ZFIN ID: ZDB-PUB-140629-12
Hooking the big one: the potential of zebrafish xenotransplantation to reform cancer drug screening in the genomic era
Veinotte, C.J., Dellaire, G., Berman, J.N.
Date: 2014
Source: Disease models & mechanisms   7: 745-754 (Review)
Registered Authors: Berman, Jason, Veinotte, Chansey
Keywords: Cancer, Drug screening, Microenvironment, Xenotransplantation, Zebrafish
MeSH Terms:
  • Animals
  • Drug Screening Assays, Antitumor*
  • Genomics*
  • Humans
  • Neoplasms/drug therapy*
  • Neoplasms/genetics
  • Neoplasms/pathology
  • Transplantation, Heterologous*
  • Tumor Microenvironment
  • Zebrafish/genetics*
PubMed: 24973744 Full text @ Dis. Model. Mech.

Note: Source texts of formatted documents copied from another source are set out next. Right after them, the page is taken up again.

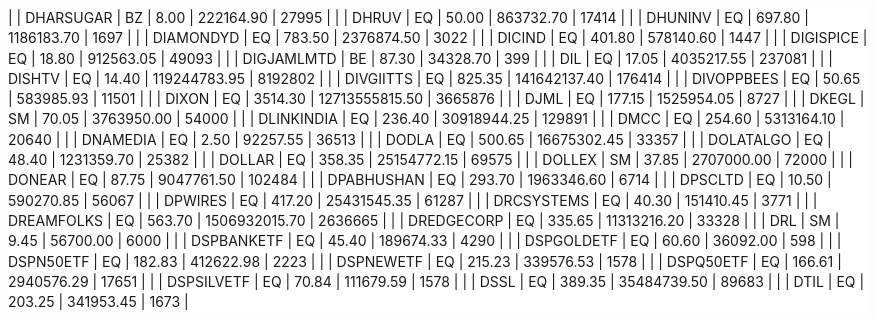 |  | DHARSUGAR | BZ | 8.00 | 222164.90 | 27995 |
|  | DHRUV | EQ | 50.00 | 863732.70 | 17414 |
|  | DHUNINV | EQ | 697.80 | 1186183.70 | 1697 |
|  | DIAMONDYD | EQ | 783.50 | 2376874.50 | 3022 |
|  | DICIND | EQ | 401.80 | 578140.60 | 1447 |
|  | DIGISPICE | EQ | 18.80 | 912563.05 | 49093 |
|  | DIGJAMLMTD | BE | 87.30 | 34328.70 | 399 |
|  | DIL | EQ | 17.05 | 4035217.55 | 237081 |
|  | DISHTV | EQ | 14.40 | 119244783.95 | 8192802 |
|  | DIVGIITTS | EQ | 825.35 | 141642137.40 | 176414 |
|  | DIVOPPBEES | EQ | 50.65 | 583985.93 | 11501 |
|  | DIXON | EQ | 3514.30 | 12713555815.50 | 3665876 |
|  | DJML | EQ | 177.15 | 1525954.05 | 8727 |
|  | DKEGL | SM | 70.05 | 3763950.00 | 54000 |
|  | DLINKINDIA | EQ | 236.40 | 30918944.25 | 129891 |
|  | DMCC | EQ | 254.60 | 5313164.10 | 20640 |
|  | DNAMEDIA | EQ | 2.50 | 92257.55 | 36513 |
|  | DODLA | EQ | 500.65 | 16675302.45 | 33357 |
|  | DOLATALGO | EQ | 48.40 | 1231359.70 | 25382 |
|  | DOLLAR | EQ | 358.35 | 25154772.15 | 69575 |
|  | DOLLEX | SM | 37.85 | 2707000.00 | 72000 |
|  | DONEAR | EQ | 87.75 | 9047761.50 | 102484 |
|  | DPABHUSHAN | EQ | 293.70 | 1963346.60 | 6714 |
|  | DPSCLTD | EQ | 10.50 | 590270.85 | 56067 |
|  | DPWIRES | EQ | 417.20 | 25431545.35 | 61287 |
|  | DRCSYSTEMS | EQ | 40.30 | 151410.45 | 3771 |
|  | DREAMFOLKS | EQ | 563.70 | 1506932015.70 | 2636665 |
|  | DREDGECORP | EQ | 335.65 | 11313216.20 | 33328 |
|  | DRL | SM | 9.45 | 56700.00 | 6000 |
|  | DSPBANKETF | EQ | 45.40 | 189674.33 | 4290 |
|  | DSPGOLDETF | EQ | 60.60 | 36092.00 | 598 |
|  | DSPN50ETF | EQ | 182.83 | 412622.98 | 2223 |
|  | DSPNEWETF | EQ | 215.23 | 339576.53 | 1578 |
|  | DSPQ50ETF | EQ | 166.61 | 2940576.29 | 17651 |
|  | DSPSILVETF | EQ | 70.84 | 111679.59 | 1578 |
|  | DSSL | EQ | 389.35 | 35484739.50 | 89683 |
|  | DTIL | EQ | 203.25 | 341953.45 | 1673 |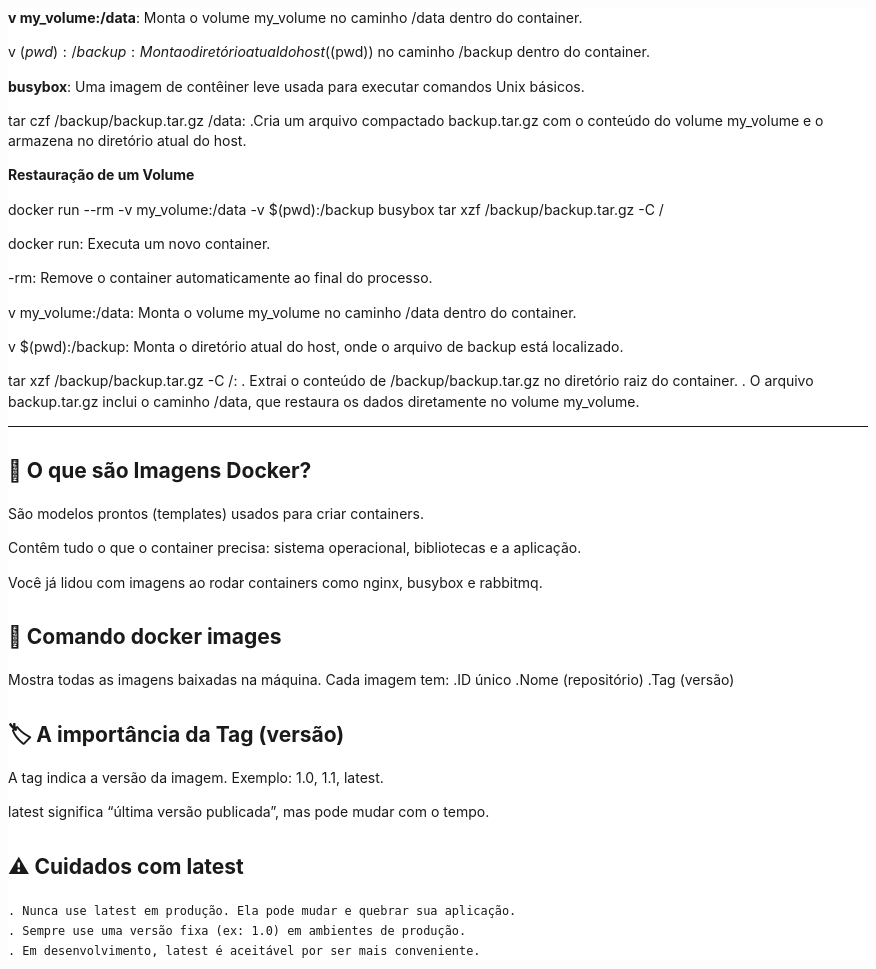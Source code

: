 **v my_volume:/data**: Monta o volume my_volume no caminho /data dentro do container.

v $(pwd):/backup: Monta o diretório atual do host ($(pwd)) no caminho /backup dentro do 
container.

**busybox**: Uma imagem de contêiner leve usada para executar comandos Unix básicos.

tar czf /backup/backup.tar.gz /data:
      .Cria um arquivo compactado backup.tar.gz com o conteúdo do volume my_volume e o armazena no diretório atual do host.

**Restauração de um Volume**

docker run --rm -v my_volume:/data -v $(pwd):/backup busybox tar xzf /backup/backup.tar.gz -C /

docker run: Executa um novo container.

-rm: Remove o container automaticamente ao final do processo.

v my_volume:/data: Monta o volume my_volume no caminho /data dentro do container.

v $(pwd):/backup: Monta o diretório atual do host, onde o arquivo de backup está localizado.

tar xzf /backup/backup.tar.gz -C /:
   . Extrai o conteúdo de /backup/backup.tar.gz no diretório raiz do container.
   . O arquivo backup.tar.gz inclui o caminho /data, que restaura os dados diretamente no volume my_volume.

-------------------------


## 📌 O que são Imagens Docker?
São modelos prontos (templates) usados para criar containers.

Contêm tudo o que o container precisa: sistema operacional, bibliotecas e a aplicação.

Você já lidou com imagens ao rodar containers como nginx, busybox e rabbitmq.


## 📁 Comando docker images
Mostra todas as imagens baixadas na máquina.
  Cada imagem tem:
    .ID único
    .Nome (repositório)
    .Tag (versão)

## 🏷️ A importância da Tag (versão)
A tag indica a versão da imagem. Exemplo: 1.0, 1.1, latest.

latest significa “última versão publicada”, mas pode mudar com o tempo.

## ⚠️ Cuidados com latest
    . Nunca use latest em produção. Ela pode mudar e quebrar sua aplicação.
    . Sempre use uma versão fixa (ex: 1.0) em ambientes de produção.
    . Em desenvolvimento, latest é aceitável por ser mais conveniente.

The current preclinical pipeline for drug discovery can be cumbersome and costly, which limits the number of compounds that can effectively be transitioned to use as therapies. Chemical screens in zebrafish have uncovered new uses for existing drugs and identified promising new compounds from large libraries. Xenotransplantation of human cancer cells into zebrafish embryos builds on this work and enables direct evaluation of patient-derived tumor specimens in vivo in a rapid and cost-effective manner. The short time frame needed for xenotransplantation studies means that the zebrafish can serve as an early preclinical drug screening tool and can also help personalize cancer therapy by providing real-time data on the response of the human cells to treatment. In this Review, we summarize the use of zebrafish embryos in drug screening and highlight the potential for xenotransplantation approaches to be adopted as a preclinical tool to identify and prioritize therapies for further clinical evaluation. We also discuss some of the limitations of using zebrafish xenografts and the benefits of using them in concert with murine xenografts in drug optimization.